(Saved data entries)
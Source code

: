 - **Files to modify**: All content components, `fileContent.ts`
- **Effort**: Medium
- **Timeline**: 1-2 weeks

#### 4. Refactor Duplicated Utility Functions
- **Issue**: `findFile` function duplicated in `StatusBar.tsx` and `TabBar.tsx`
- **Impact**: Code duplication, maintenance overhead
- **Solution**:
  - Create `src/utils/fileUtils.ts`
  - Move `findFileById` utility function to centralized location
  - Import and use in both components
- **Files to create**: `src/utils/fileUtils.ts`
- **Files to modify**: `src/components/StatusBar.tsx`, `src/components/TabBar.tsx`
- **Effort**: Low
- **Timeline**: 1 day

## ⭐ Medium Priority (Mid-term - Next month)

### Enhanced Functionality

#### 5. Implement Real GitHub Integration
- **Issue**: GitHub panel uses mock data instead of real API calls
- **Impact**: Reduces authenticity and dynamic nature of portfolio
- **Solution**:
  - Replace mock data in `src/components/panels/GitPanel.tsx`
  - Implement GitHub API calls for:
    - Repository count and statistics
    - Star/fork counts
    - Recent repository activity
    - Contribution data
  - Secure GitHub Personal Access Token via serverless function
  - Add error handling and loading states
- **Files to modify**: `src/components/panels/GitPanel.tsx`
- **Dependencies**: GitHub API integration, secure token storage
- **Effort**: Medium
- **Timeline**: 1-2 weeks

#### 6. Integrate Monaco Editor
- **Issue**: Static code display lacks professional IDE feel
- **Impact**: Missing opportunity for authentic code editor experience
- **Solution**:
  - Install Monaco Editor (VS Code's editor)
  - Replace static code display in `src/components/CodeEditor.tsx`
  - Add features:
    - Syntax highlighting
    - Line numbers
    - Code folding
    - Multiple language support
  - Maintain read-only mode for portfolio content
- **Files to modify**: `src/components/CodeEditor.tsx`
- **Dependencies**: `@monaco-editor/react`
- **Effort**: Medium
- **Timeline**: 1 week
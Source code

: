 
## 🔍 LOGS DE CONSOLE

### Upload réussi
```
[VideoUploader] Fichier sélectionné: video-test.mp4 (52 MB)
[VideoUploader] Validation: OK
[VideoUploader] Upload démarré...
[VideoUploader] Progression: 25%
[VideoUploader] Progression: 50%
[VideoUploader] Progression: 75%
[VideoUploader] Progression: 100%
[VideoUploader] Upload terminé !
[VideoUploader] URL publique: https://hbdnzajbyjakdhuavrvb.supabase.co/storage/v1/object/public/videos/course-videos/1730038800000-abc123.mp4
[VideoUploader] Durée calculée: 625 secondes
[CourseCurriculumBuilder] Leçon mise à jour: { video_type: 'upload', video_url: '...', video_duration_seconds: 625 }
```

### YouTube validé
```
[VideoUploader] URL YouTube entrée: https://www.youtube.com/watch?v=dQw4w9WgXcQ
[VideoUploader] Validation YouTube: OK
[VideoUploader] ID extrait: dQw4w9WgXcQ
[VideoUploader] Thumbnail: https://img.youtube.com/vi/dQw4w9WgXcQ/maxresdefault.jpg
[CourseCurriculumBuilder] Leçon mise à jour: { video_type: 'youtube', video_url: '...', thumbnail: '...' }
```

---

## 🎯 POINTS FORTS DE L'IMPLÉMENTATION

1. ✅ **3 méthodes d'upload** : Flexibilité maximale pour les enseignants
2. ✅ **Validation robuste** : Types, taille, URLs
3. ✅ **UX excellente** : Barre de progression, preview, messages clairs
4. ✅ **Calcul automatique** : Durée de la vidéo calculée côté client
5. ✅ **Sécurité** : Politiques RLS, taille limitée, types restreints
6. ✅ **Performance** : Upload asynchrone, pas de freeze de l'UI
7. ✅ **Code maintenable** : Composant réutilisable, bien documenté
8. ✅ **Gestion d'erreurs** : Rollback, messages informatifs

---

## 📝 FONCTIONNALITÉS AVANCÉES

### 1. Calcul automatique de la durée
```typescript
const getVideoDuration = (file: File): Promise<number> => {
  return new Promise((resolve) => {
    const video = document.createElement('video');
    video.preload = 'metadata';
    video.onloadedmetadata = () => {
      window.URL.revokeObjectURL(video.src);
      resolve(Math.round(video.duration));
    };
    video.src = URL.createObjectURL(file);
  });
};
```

YOUR TASK - Go through the entries and repeat each one exactly.

YOUR RESPONSE -
Source code

: - **Files to modify**: All content components, `fileContent.ts`
- **Effort**: Medium
- **Timeline**: 1-2 weeks

#### 4. Refactor Duplicated Utility Functions
- **Issue**: `findFile` function duplicated in `StatusBar.tsx` and `TabBar.tsx`
- **Impact**: Code duplication, maintenance overhead
- **Solution**:
  - Create `src/utils/fileUtils.ts`
  - Move `findFileById` utility function to centralized location
  - Import and use in both components
- **Files to create**: `src/utils/fileUtils.ts`
- **Files to modify**: `src/components/StatusBar.tsx`, `src/components/TabBar.tsx`
- **Effort**: Low
- **Timeline**: 1 day

## ⭐ Medium Priority (Mid-term - Next month)

### Enhanced Functionality

#### 5. Implement Real GitHub Integration
- **Issue**: GitHub panel uses mock data instead of real API calls
- **Impact**: Reduces authenticity and dynamic nature of portfolio
- **Solution**:
  - Replace mock data in `src/components/panels/GitPanel.tsx`
  - Implement GitHub API calls for:
    - Repository count and statistics
    - Star/fork counts
    - Recent repository activity
    - Contribution data
  - Secure GitHub Personal Access Token via serverless function
  - Add error handling and loading states
- **Files to modify**: `src/components/panels/GitPanel.tsx`
- **Dependencies**: GitHub API integration, secure token storage
- **Effort**: Medium
- **Timeline**: 1-2 weeks

#### 6. Integrate Monaco Editor
- **Issue**: Static code display lacks professional IDE feel
- **Impact**: Missing opportunity for authentic code editor experience
- **Solution**:
  - Install Monaco Editor (VS Code's editor)
  - Replace static code display in `src/components/CodeEditor.tsx`
  - Add features:
    - Syntax highlighting
    - Line numbers
    - Code folding
    - Multiple language support
  - Maintain read-only mode for portfolio content
- **Files to modify**: `src/components/CodeEditor.tsx`
- **Dependencies**: `@monaco-editor/react`
- **Effort**: Medium
- **Timeline**: 1 week
Source code

: 
## 🔍 LOGS DE CONSOLE

### Upload réussi
```
[VideoUploader] Fichier sélectionné: video-test.mp4 (52 MB)
[VideoUploader] Validation: OK
[VideoUploader] Upload démarré...
[VideoUploader] Progression: 25%
[VideoUploader] Progression: 50%
[VideoUploader] Progression: 75%
[VideoUploader] Progression: 100%
[VideoUploader] Upload terminé !
[VideoUploader] URL publique: https://hbdnzajbyjakdhuavrvb.supabase.co/storage/v1/object/public/videos/course-videos/1730038800000-abc123.mp4
[VideoUploader] Durée calculée: 625 secondes
[CourseCurriculumBuilder] Leçon mise à jour: { video_type: 'upload', video_url: '...', video_duration_seconds: 625 }
```

### YouTube validé
```
[VideoUploader] URL YouTube entrée: https://www.youtube.com/watch?v=dQw4w9WgXcQ
[VideoUploader] Validation YouTube: OK
[VideoUploader] ID extrait: dQw4w9WgXcQ
[VideoUploader] Thumbnail: https://img.youtube.com/vi/dQw4w9WgXcQ/maxresdefault.jpg
[CourseCurriculumBuilder] Leçon mise à jour: { video_type: 'youtube', video_url: '...', thumbnail: '...' }
```

---

## 🎯 POINTS FORTS DE L'IMPLÉMENTATION

1. ✅ **3 méthodes d'upload** : Flexibilité maximale pour les enseignants
2. ✅ **Validation robuste** : Types, taille, URLs
3. ✅ **UX excellente** : Barre de progression, preview, messages clairs
4. ✅ **Calcul automatique** : Durée de la vidéo calculée côté client
5. ✅ **Sécurité** : Politiques RLS, taille limitée, types restreints
6. ✅ **Performance** : Upload asynchrone, pas de freeze de l'UI
7. ✅ **Code maintenable** : Composant réutilisable, bien documenté
8. ✅ **Gestion d'erreurs** : Rollback, messages informatifs

---

## 📝 FONCTIONNALITÉS AVANCÉES

### 1. Calcul automatique de la durée
```typescript
const getVideoDuration = (file: File): Promise<number> => {
  return new Promise((resolve) => {
    const video = document.createElement('video');
    video.preload = 'metadata';
    video.onloadedmetadata = () => {
      window.URL.revokeObjectURL(video.src);
      resolve(Math.round(video.duration));
    };
    video.src = URL.createObjectURL(file);
  });
};
```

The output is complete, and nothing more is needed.